The indication for treatment of spontaneous, idiopathic iliac dissection is not yet clear because it is a rare disease. Cases complicated by rupture should be treated on an emergency basis. To date, the most common treatment in these cases is open surgery. In case of symptoms (mainly pain) without evidence of rupture, endovascular treatment, if feasible, may be considered.3, 4, 5, 6, 7

In this case, the patient was symptomatic but not ruptured, and after evaluation of feasibility, endovascular treatment was chosen. The IAD was treated with both covered and uncovered stents. It was elected to handle this case as if it were an aortic type B dissection. The goal of endovascular treatment was to exclude the false lumen by closing the proximal entry tear. A treatment option similar to the PETTICOAT technique (Provisional ExTension to Induce COmplete ATtachment) was used, but a self-expandable nitinol stent was chosen to allow better compliance with the iliac axis morphology.

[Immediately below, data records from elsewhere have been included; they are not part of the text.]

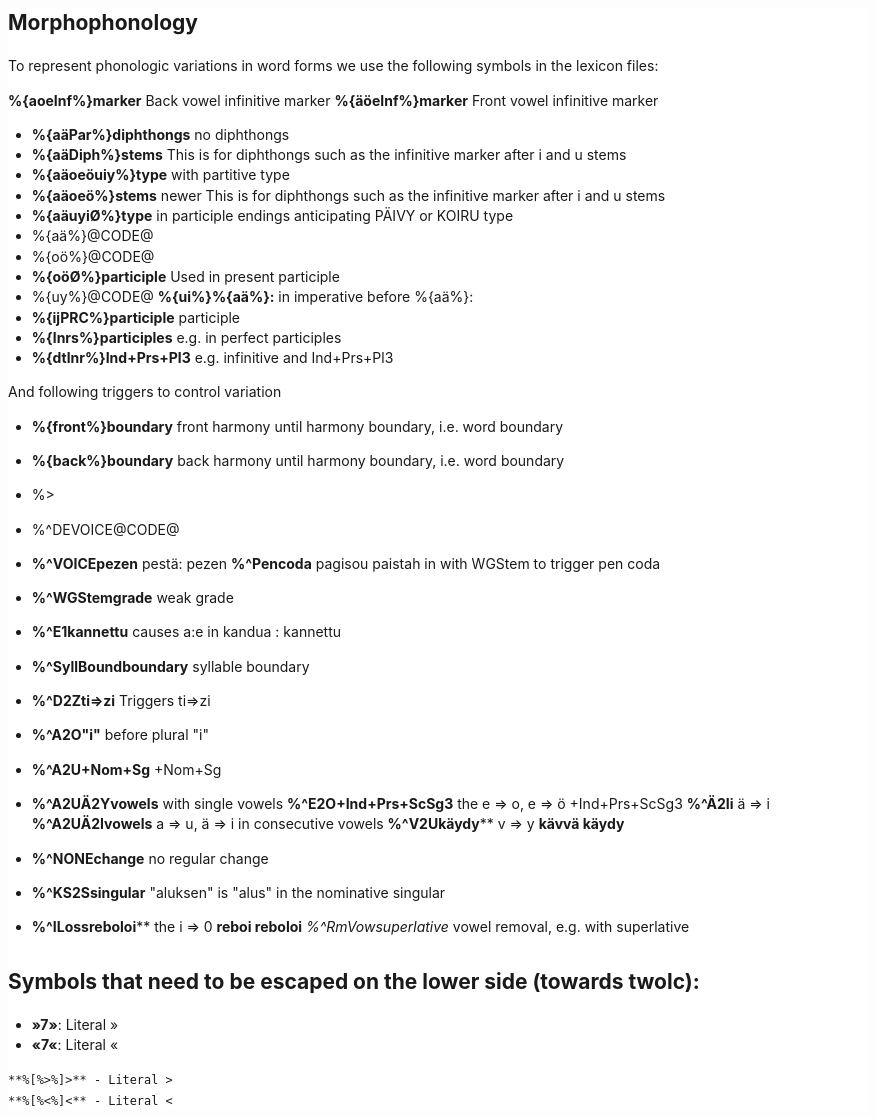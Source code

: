 ## Morphophonology
To represent phonologic variations in word forms we use the following
symbols in the lexicon files:

**%{aoeInf%}marker** Back vowel infinitive marker
**%{äöeInf%}marker** Front vowel infinitive marker


* **%{aäPar%}diphthongs**  no diphthongs
* **%{aäDiph%}stems**  This is for diphthongs such as the infinitive marker after i and u stems
* **%{aäoeöuiy%}type**  with partitive type
* **%{aäoeö%}stems**  newer This is for diphthongs such as the infinitive marker after i and u stems
* **%{aäuyiØ%}type** in participle endings anticipating PÄIVY or KOIRU type
* %{aä%}@CODE@
* %{oö%}@CODE@
* **%{oöØ%}participle**  Used in present participle
* %{uy%}@CODE@
**%{ui%}%{aä%}:** in imperative before %{aä%}:
* **%{ijPRC%}participle** participle
* **%{lnrs%}participles** e.g. in perfect participles
* **%{dtlnr%}Ind+Prs+Pl3** e.g. infinitive and Ind+Prs+Pl3

And following triggers to control variation 

* **%{front%}boundary** front harmony until harmony boundary, i.e. word boundary
* **%{back%}boundary** back harmony until harmony boundary, i.e. word boundary
* %>
* %^DEVOICE@CODE@
* **%^VOICEpezen**  pestä: pezen
**%^Pencoda** pagisou paistah in with WGStem to trigger pen coda
* **%^WGStemgrade**  weak grade
* **%^E1kannettu**  causes a:e in kandua : kannettu
* **%^SyllBoundboundary**  syllable boundary
* **%^D2Zti=>zi** Triggers ti=>zi
* **%^A2O"i"**  before plural "i"
* **%^A2U+Nom+Sg**  +Nom+Sg
* **%^A2UÄ2Yvowels** with single vowels
**%^E2O+Ind+Prs+ScSg3**  the e => o, e => ö +Ind+Prs+ScSg3
**%^Ä2Ii**  ä => i
**%^A2UÄ2Ivowels**  a => u, ä => i in consecutive vowels
**%^V2Ukäydy****  v => y **kävvä käydy**

* **%^NONEchange**  no regular change
* **%^KS2Ssingular**  "aluksen" is "alus" in the nominative singular
* **%^ILossreboloi****  the i => 0 **reboi reboloi**
_%^RmVowsuperlative_ vowel removal, e.g. with superlative

## Symbols that need to be escaped on the lower side (towards twolc):
* **»7»**:  Literal »
* **«7«**:  Literal «
```
**%[%>%]>** - Literal >
**%[%<%]<** - Literal <
```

The aim of treatment in this case was both to obtain thrombosis of the false lumen and to maintain the distal and hypogastric artery perfusion. Endovascular treatment in IAD has already been discussed by Kwak et al; the authors reported two iliac axis dissections, treated by positioning of a self-expandable stent. Follow-up showed good results.

Recently, Yoshida et al reported a total endovascular treatment of common IAD, using two covered stents, to preserve pelvic circulation. The authors deployed the covered stents in the common iliac artery and external iliac artery. The origin of the hypogastric artery was not covered.

In this case, the choice was to place a covered stent to close the tear in the proximal common iliac artery and to use an uncovered stent between the covered stent and the external iliac artery. This choice was made because the preoperative CT angiogram showed that the distal re-entry tear was very close to the origin of the hypogastric artery; therefore, the use of a covered stent could cause occlusion of the hypogastric artery.

To prevent ischemic complications, at least one hypogastric artery should be preserved during any endovascular treatment. In young patients, especially with idiopathic IAD, it is our opinion that if possible, it would be better to preserve hypogastric artery patency because the contralateral iliac artery could be affected by other vascular diseases (aneurysms, stenosis) with the aging process.

The outcome of endovascular treatment during follow-up was satisfying, and a substantial shrinking of the false lumen was observed.

Whereas it is not advisable to use endovascular devices in IAD caused by collagen disease, there apparently is no contraindication to endovascular treatment in idiopathic IAD.

Conclusions

Endovascular treatment of IAD could be a viable treatment option, especially if it is performed electively and in idiopathic dissection. Because endovascular treatment can preserve the patency of the hypogastric artery, it might be considered whenever possible.